Page MenuHomePhabricator

Production annotations returning from database as binary strings
Closed, ResolvedPublicBUG REPORT

Description

Something, and I'm suspicious of MariaDB table settings, is causing annotation data added to the production database to present as binary strings (b'...') when fetched back again via the django ORM:

Python 3.7.3 (default, Jan 22 2021, 20:04:44)
[GCC 8.3.0] on linux
Type "help", "copyright", "credits" or "license" for more information.
(InteractiveConsole)
>>> from toolhub.apps.toolinfo.models import Tool
>>> admin = Tool.objects.get(name="toolforge-admin")
>>> admin.annotations.icon
b'https://commons.wikimedia.org/wiki/File:Toolforge_logo.svg'
>>> admin.annotations.icon = "https://commons.wikimedia.org/wiki/File:Toolforge_logo.svg"
>>> admin.annotations.icon
'https://commons.wikimedia.org/wiki/File:Toolforge_logo.svg'
>>> admin.save()
2022-04-26T17:54:26Z [none] py.warnings WARNING: /opt/lib/poetry/toolhub-2uZo5AhP-py3.7/lib/python3.7/site-packages/elasticsearch/connection/http_urllib3.py:193: UserWarning: Connecting to https://host.docker.internal:19200 using SSL with verify_certs=False is insecure.
  % self.host

Traceback (most recent call last):
  File "/opt/lib/poetry/toolhub-2uZo5AhP-py3.7/lib/python3.7/site-packages/elasticsearch/serializer.py", line 121, in dumps
    data, default=self.default, ensure_ascii=False, separators=(",", ":")
  File "/usr/lib/python3.7/json/__init__.py", line 238, in dumps
    **kw).encode(obj)
  File "/usr/lib/python3.7/json/encoder.py", line 199, in encode
    chunks = self.iterencode(o, _one_shot=True)
  File "/usr/lib/python3.7/json/encoder.py", line 257, in iterencode
    return _iterencode(o, 0)
  File "/opt/lib/poetry/toolhub-2uZo5AhP-py3.7/lib/python3.7/site-packages/elasticsearch_dsl/serializer.py", line 11, in default
    return super(AttrJSONSerializer, self).default(data)
  File "/opt/lib/poetry/toolhub-2uZo5AhP-py3.7/lib/python3.7/site-packages/elasticsearch/serializer.py", line 106, in default
    raise TypeError("Unable to serialize %r (type: %s)" % (data, type(data)))
TypeError: Unable to serialize b'web app' (type: <class 'bytes'>)

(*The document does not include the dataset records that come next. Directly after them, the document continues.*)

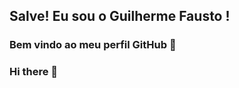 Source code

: ## Salve! Eu sou o Guilherme Fausto ! 
### Bem vindo ao meu perfil GitHub 👋
### Hi there 👋

<!--
**guilhermefausto/guilhermefausto** is a ✨ _special_ ✨ repository because its `README.md` (this file) appears on your GitHub profile.

Sou Desenvolvedor Web Backend, atualmente estou me especializado em Java, Spring Framework e também tenho conhecimento em frontend.

Estou na área de Tecnologia da Informação desde 2010, sou apaixonado por tecnologia, principalmente em desenvolvimento de software.

Here are some ideas to get you started:
- 🔭 Estou em transição de carreira, à procura de oportunidade, para voltar a trabalhar profissionalmente como desenvolvedor.
- :muscle: Atualmente trabalho como Administrador de Redes e Servidores Linux na UERJ
- 🌱 I’m currently learning ...
- 👯 I’m looking to collaborate on ...
- 🤔 I’m looking for help with ...
- 💬 Ask me about ...
- 📫 How to reach me: ...
- 😄 Pronouns: ...
- ⚡ Fun fact: ...
-->

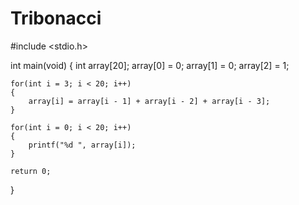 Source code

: # Tribonacci

#include <stdio.h>

int main(void)
{
    int array[20];
    array[0] = 0;
    array[1] = 0;
    array[2] = 1;

    for(int i = 3; i < 20; i++)
    {
        array[i] = array[i - 1] + array[i - 2] + array[i - 3];
    }

    for(int i = 0; i < 20; i++)
    {
        printf("%d ", array[i]);
    }
    
    return 0;
}
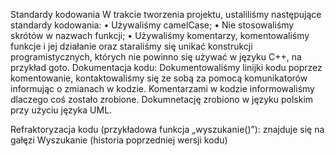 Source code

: Standardy kodowania
W trakcie tworzenia projektu, ustaliliśmy następujące standardy kodowania:
•	Używaliśmy camelCase;
•	Nie stosowaliśmy skrótów w nazwach funkcji;
•	Używaliśmy komentarzy, komentowaliśmy funkcje i jej działanie oraz staraliśmy się unikać konstrukcji programistycznych, których nie powinno się używać w języku C++, na przykład goto.
Dokumentacja kodu:
Dokumentowaliśmy linijki kodu poprzez komentowanie, kontaktowaliśmy się ze sobą za pomocą komunikatorów informując o zmianach w kodzie. Komentarzami w kodzie informowaliśmy dlaczego coś zostało zrobione. 
Dokumnetację zrobiono w języku polskim przy użyciu języka UML.

Refraktoryzacja kodu (przykładowa funkcja „wyszukanie()”): znajduje się na gałęzi Wyszukanie (historia poprzedniej wersji kodu)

During handling of the above exception, another exception occurred:

Traceback (most recent call last):
  File "<console>", line 1, in <module>
  File "/opt/lib/poetry/toolhub-2uZo5AhP-py3.7/lib/python3.7/site-packages/safedelete/models.py", line 107, in save
    super(SafeDeleteModel, self).save(**kwargs)
  File "/opt/lib/poetry/toolhub-2uZo5AhP-py3.7/lib/python3.7/site-packages/django/db/models/base.py", line 740, in save
    force_update=force_update, update_fields=update_fields)
  File "/opt/lib/poetry/toolhub-2uZo5AhP-py3.7/lib/python3.7/site-packages/django/db/models/base.py", line 789, in save_base
    update_fields=update_fields, raw=raw, using=using,
  File "/opt/lib/poetry/toolhub-2uZo5AhP-py3.7/lib/python3.7/site-packages/django/dispatch/dispatcher.py", line 182, in send
    for receiver in self._live_receivers(sender)
  File "/opt/lib/poetry/toolhub-2uZo5AhP-py3.7/lib/python3.7/site-packages/django/dispatch/dispatcher.py", line 182, in <listcomp>
    for receiver in self._live_receivers(sender)
  File "/srv/app/toolhub/apps/search/signals.py", line 51, in handle_save
    super().handle_save(sender, instance, **kwargs)
  File "/opt/lib/poetry/toolhub-2uZo5AhP-py3.7/lib/python3.7/site-packages/django_elasticsearch_dsl/signals.py", line 57, in handle_save
    registry.update(instance)
  File "/opt/lib/poetry/toolhub-2uZo5AhP-py3.7/lib/python3.7/site-packages/django_elasticsearch_dsl/registries.py", line 141, in update
    doc().update(instance, **kwargs)
  File "/opt/lib/poetry/toolhub-2uZo5AhP-py3.7/lib/python3.7/site-packages/django_elasticsearch_dsl/documents.py", line 209, in update
    **kwargs
  File "/opt/lib/poetry/toolhub-2uZo5AhP-py3.7/lib/python3.7/site-packages/django_elasticsearch_dsl/documents.py", line 190, in _bulk
    return self.bulk(*args, **kwargs)
  File "/opt/lib/poetry/toolhub-2uZo5AhP-py3.7/lib/python3.7/site-packages/django_elasticsearch_dsl/documents.py", line 147, in bulk
    return bulk(client=self._get_connection(), actions=actions, **kwargs)
  File "/opt/lib/poetry/toolhub-2uZo5AhP-py3.7/lib/python3.7/site-packages/elasticsearch/helpers/actions.py", line 314, in bulk
    for ok, item in streaming_bulk(client, actions, *args, **kwargs):
  File "/opt/lib/poetry/toolhub-2uZo5AhP-py3.7/lib/python3.7/site-packages/elasticsearch/helpers/actions.py", line 226, in streaming_bulk
    actions, chunk_size, max_chunk_bytes, client.transport.serializer
  File "/opt/lib/poetry/toolhub-2uZo5AhP-py3.7/lib/python3.7/site-packages/elasticsearch/helpers/actions.py", line 84, in _chunk_actions
    data = serializer.dumps(data)
  File "/opt/lib/poetry/toolhub-2uZo5AhP-py3.7/lib/python3.7/site-packages/elasticsearch/serializer.py", line 124, in dumps
    raise SerializationError(data, e)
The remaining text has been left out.